Employees at least 18 years of age are eligible to participate in the Plan on the first business day of the next payroll period after their date of hire.
Contributions
Each year, non-highly compensated employees (NHCEs) may contribute, on a pre-tax basis, up to 75% of their annual compensation, as defined in the Plan, subject to annual limitations defined by the Internal Revenue Code (the Code). Highly compensated employees (HCEs) are limited to pretax contributions equal to 17% of eligible compensation, also subject to annual limits of the Code. Additionally, NHCEs may defer up to 75% of their after-tax compensation to the Plan and HCEs may defer up to 17% of their after-tax compensation. Participants may also contribute eligible amounts representing distributions from other qualified defined benefit or defined contribution plans. In addition, participants 50 years of age or older may make pretax “catch up” contributions subject to annual Code limits. The Company does not match employee contributions.
Upon enrollment, participants may direct the investment of their contributions from among investment options made available by the Company. Participants may change their investment elections at any time during the year.
Participant Accounts
Each participant has an individual account which is credited with the participant’s contributions and earnings and losses based upon the participant’s investment elections, including an allocation of any administrative expenses not borne by the Company. Allocations are based on participant earnings or account balances, as defined in the Plan. The benefit to which a participant is entitled is limited to the benefit that can be provided from the participant’s account.
5
PMI Alternate 401(k) Plan
Notes to Financial Statements
(Modified Cash Basis) (continued)
1. Description of the Plan (continued)
Vesting
Participants are immediately vested in the contributions to their Plan accounts plus actual earnings thereon.
Participant Withdrawals
Upon termination of employment, death, disability, or retirement, participants or their beneficiaries may elect to receive a lump-sum benefit equal to their account balance, or in certain circumstances, installments or other forms of benefit. In-service withdrawals may be available upon hardship or upon attainment of age 59 1/2 in accordance with the Plan’s provisions. At age 70 1/2, if no amount has been previously paid out, a participant may be required to take a partial withdrawal in accordance with Plan provisions.

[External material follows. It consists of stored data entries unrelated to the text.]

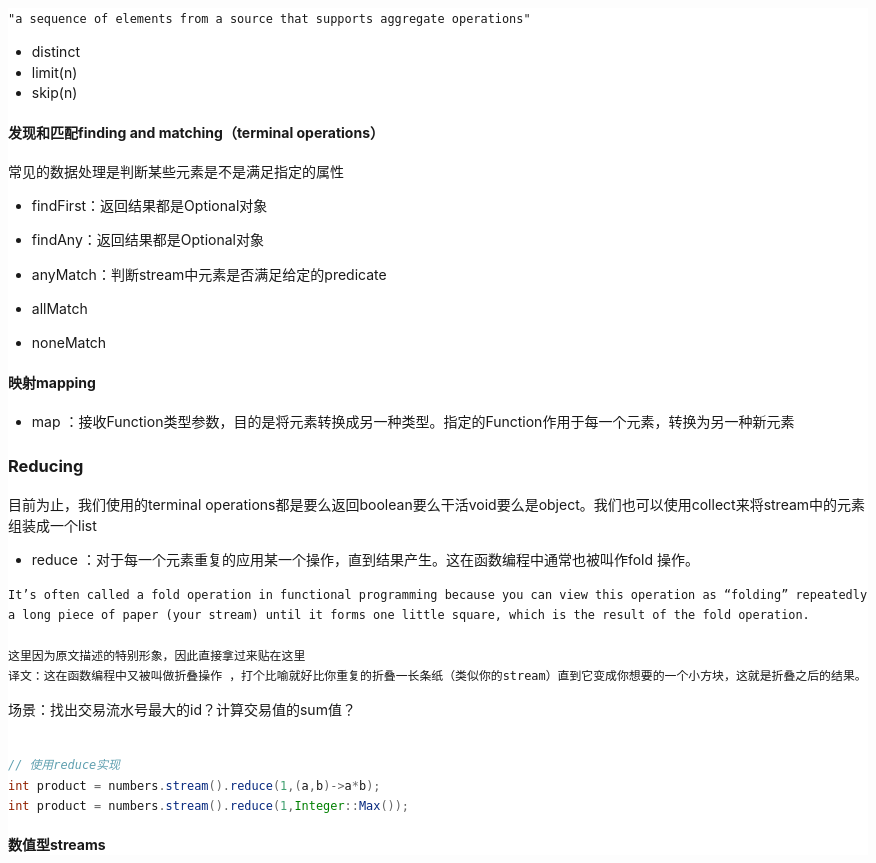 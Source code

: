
  ```"a sequence of elements from a source that supports aggregate operations"```
- distinct 
- limit(n)
- skip(n)

#### 发现和匹配finding and matching（terminal operations）

常见的数据处理是判断某些元素是不是满足指定的属性

- findFirst：返回结果都是Optional对象

- findAny：返回结果都是Optional对象

  

- anyMatch：判断stream中元素是否满足给定的predicate

- allMatch

- noneMatch

#### 映射mapping

- map ：接收Function类型参数，目的是将元素转换成另一种类型。指定的Function作用于每一个元素，转换为另一种新元素

### Reducing

目前为止，我们使用的terminal operations都是要么返回boolean要么干活void要么是object。我们也可以使用collect来将stream中的元素组装成一个list

- reduce ：对于每一个元素重复的应用某一个操作，直到结果产生。这在函数编程中通常也被叫作fold 操作。

```
It’s often called a fold operation in functional programming because you can view this operation as “folding” repeatedly a long piece of paper (your stream) until it forms one little square, which is the result of the fold operation.

这里因为原文描述的特别形象，因此直接拿过来贴在这里
译文：这在函数编程中又被叫做折叠操作 ，打个比喻就好比你重复的折叠一长条纸（类似你的stream）直到它变成你想要的一个小方块，这就是折叠之后的结果。

```



场景：找出交易流水号最大的id？计算交易值的sum值？

```java

// 使用reduce实现
int product = numbers.stream().reduce(1,(a,b)->a*b);
int product = numbers.stream().reduce(1,Integer::Max());
```

#### 数值型streams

In 2006, participant withdrawals were $959,626 compared to $979,590 in 2005. This decrease was primarily due to lower value lump-sum distributions paid to participants terminated from the Plan.
Participant Loans
Participants may borrow from their Plan accounts a minimum of $1,000 up to a maximum equal to the lesser of $50,000 or 50% of their account balance. Loan terms shall not exceed five years, unless the loan is used for the purchase of the participant’s residence. The loans are secured by the balance in the participant’s account and bear interest at a rate equal to the prime rate published in The Wall Street Journal plus 1%. Principal and interest are paid ratably through payroll deductions. Principal and interest payments are credited to the participant’s account when received.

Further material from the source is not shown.